Your goal:
A complete, unaltered copy of the listing is needed. Write it out.

Source material:
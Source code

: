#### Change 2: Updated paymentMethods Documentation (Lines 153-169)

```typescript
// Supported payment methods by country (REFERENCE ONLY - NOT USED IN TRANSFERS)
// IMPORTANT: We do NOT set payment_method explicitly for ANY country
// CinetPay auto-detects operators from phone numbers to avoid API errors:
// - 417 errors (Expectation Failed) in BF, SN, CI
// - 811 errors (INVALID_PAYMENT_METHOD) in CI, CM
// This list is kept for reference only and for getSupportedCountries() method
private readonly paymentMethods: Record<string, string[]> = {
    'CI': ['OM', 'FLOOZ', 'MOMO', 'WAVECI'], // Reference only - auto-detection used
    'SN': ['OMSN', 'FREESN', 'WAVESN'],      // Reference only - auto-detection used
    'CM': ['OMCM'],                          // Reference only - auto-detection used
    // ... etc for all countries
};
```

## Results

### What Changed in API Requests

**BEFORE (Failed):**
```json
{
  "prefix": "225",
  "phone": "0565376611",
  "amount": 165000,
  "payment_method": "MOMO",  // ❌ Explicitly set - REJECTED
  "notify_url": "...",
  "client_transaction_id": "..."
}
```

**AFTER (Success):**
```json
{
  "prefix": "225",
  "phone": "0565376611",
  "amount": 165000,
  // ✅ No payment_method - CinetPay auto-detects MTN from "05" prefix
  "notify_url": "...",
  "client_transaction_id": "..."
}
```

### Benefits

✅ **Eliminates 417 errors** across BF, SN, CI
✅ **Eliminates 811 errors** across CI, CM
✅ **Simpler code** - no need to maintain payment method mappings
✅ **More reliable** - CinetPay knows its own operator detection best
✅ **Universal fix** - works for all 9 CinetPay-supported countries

Answer space:
Source code

:#### Change 2: Updated paymentMethods Documentation (Lines 153-169)

```typescript
// Supported payment methods by country (REFERENCE ONLY - NOT USED IN TRANSFERS)
// IMPORTANT: We do NOT set payment_method explicitly for ANY country
// CinetPay auto-detects operators from phone numbers to avoid API errors:
// - 417 errors (Expectation Failed) in BF, SN, CI
// - 811 errors (INVALID_PAYMENT_METHOD) in CI, CM
// This list is kept for reference only and for getSupportedCountries() method
private readonly paymentMethods: Record<string, string[]> = {
    'CI': ['OM', 'FLOOZ', 'MOMO', 'WAVECI'], // Reference only - auto-detection used
    'SN': ['OMSN', 'FREESN', 'WAVESN'],      // Reference only - auto-detection used
    'CM': ['OMCM'],                          // Reference only - auto-detection used
    // ... etc for all countries
};
```

## Results

### What Changed in API Requests

**BEFORE (Failed):**
```json
{
  "prefix": "225",
  "phone": "0565376611",
  "amount": 165000,
  "payment_method": "MOMO",  // ❌ Explicitly set - REJECTED
  "notify_url": "...",
  "client_transaction_id": "..."
}
```

**AFTER (Success):**
```json
{
  "prefix": "225",
  "phone": "0565376611",
  "amount": 165000,
  // ✅ No payment_method - CinetPay auto-detects MTN from "05" prefix
  "notify_url": "...",
  "client_transaction_id": "..."
}
```

### Benefits

✅ **Eliminates 417 errors** across BF, SN, CI
✅ **Eliminates 811 errors** across CI, CM
✅ **Simpler code** - no need to maintain payment method mappings
✅ **More reliable** - CinetPay knows its own operator detection best
✅ **Universal fix** - works for all 9 CinetPay-supported countries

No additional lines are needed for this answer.